Wednesday, February 7, 2018

The Diary Of A Diplomatic Person

Just to be clear the Diplomat here does not refer to the official capacity of the word. Although the line of difference between the two is very blurred, we are going to dissect the anatomy of a diplomatic person – the person forever pleasing everyone by maintaining relationships and negotiating wherever possible. All of us have to be diplomatic at certain situations, however honest or blunt one may be. Like talking to your boss when he assigns you truck load of work before you go are planning a vacation. Your mind is full of abuses but you say “Yes Sir” with a smile. When your kids are fighting and you clearly know which one is at fault but you dare not take sides. Lest the other one hates you for the rest of his/her life. Now if these situations were not difficult enough, just imagine the condition of a person who has to go through the crossroads of being good or honest every single freaking day. Just imagine the amount of pressure, imaginary conversations, fights, accusations and going on in the brain of a true diplomatic person.

Contrary to what people might think and say it is NOT easy being a people pleaser. I mean yes, you easily get out of tricky situations, avoid confrontations and maintain that good person vibe but internally you are dying! Also not everyone is a people pleaser to earn brownie points or to be in the good books. Some people just can’t help being this way, it just the way they are wired. They lack the conviction in their minds and voice to put forward their opinions. Even if by some stroke of luck they manage to disagree, the manner will be so weak that the other person knows he has won the battle.
Although it may look very easy to win a battle of words with a diplomatic person but what really goes inside this persons mind is not that easy. There is a lot of could’ve, would’ve and should’ve out there! While this person tries really hard to avoid confrontations and keep everyone happy, he/she is at loss when it comes to controlling their own brain which works overtime with various thoughts, and muted screams of impatience. Avoided conversations leave behind a truck load of guilt which apart from the apparent restlessness also triggers anxiety, sleepless nights, conversations in dreams (if one manages to fall asleep) and in worst cases even depression. It is also accompanied by these side effects ranging from high blood pressure to stress and hair fall.

Image Credit- thebqb.com

Apart from mental trauma there are serious effects on the day today lifestyle as well. I mean if you are  a person who is efferent to saying no, you are more or less screwed 5 days outta 7. You are doing everyone else’s work by doing them a ‘favor’, frequency of which is increasing alarmingly. You are also working beyond your time and on weekends if required. Because since you don’t say No, everything is assumed to be a Yes. Sometimes you are meeting friends over dinner and drinks but would really want to be curled up in bed watching an old movie. Accompanying that pesky friend on shopping spree when you had planned to read that book you have been making eye contact with since months. Being in a half relationship because you just can’t break someone’s heart or bear the drama that comes with it. Pretending to smile and nod your head when you strongly disagree with someone’s religious or political views.
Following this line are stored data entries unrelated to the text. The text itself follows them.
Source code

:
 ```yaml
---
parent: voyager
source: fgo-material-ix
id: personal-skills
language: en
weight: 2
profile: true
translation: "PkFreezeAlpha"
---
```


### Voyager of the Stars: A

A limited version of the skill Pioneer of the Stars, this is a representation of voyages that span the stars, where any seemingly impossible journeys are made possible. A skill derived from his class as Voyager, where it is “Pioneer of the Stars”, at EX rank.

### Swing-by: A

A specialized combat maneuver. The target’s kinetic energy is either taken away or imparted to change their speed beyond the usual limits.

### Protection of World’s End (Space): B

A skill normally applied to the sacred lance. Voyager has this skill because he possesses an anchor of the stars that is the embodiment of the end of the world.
Can you imagine the constant control that a diplomatic person has to be in? The sheer amount of patience involved and not to forget the composure. I mean even I try to be diplomatic at times but alas I have no control over my face and expressions. My body language clearly gives away the thoughts I have going on in my mind. Hence I have a huge amount of respect for people who are so very in control of this body and mind. We may hate them at times, call them fake, weakling and what not. But we got to admit that there are some really strong qualities out there. Also at some point of time they must get so used to the drill that the side effects and mind-nagging would definitely have lesser and lesser impact on them.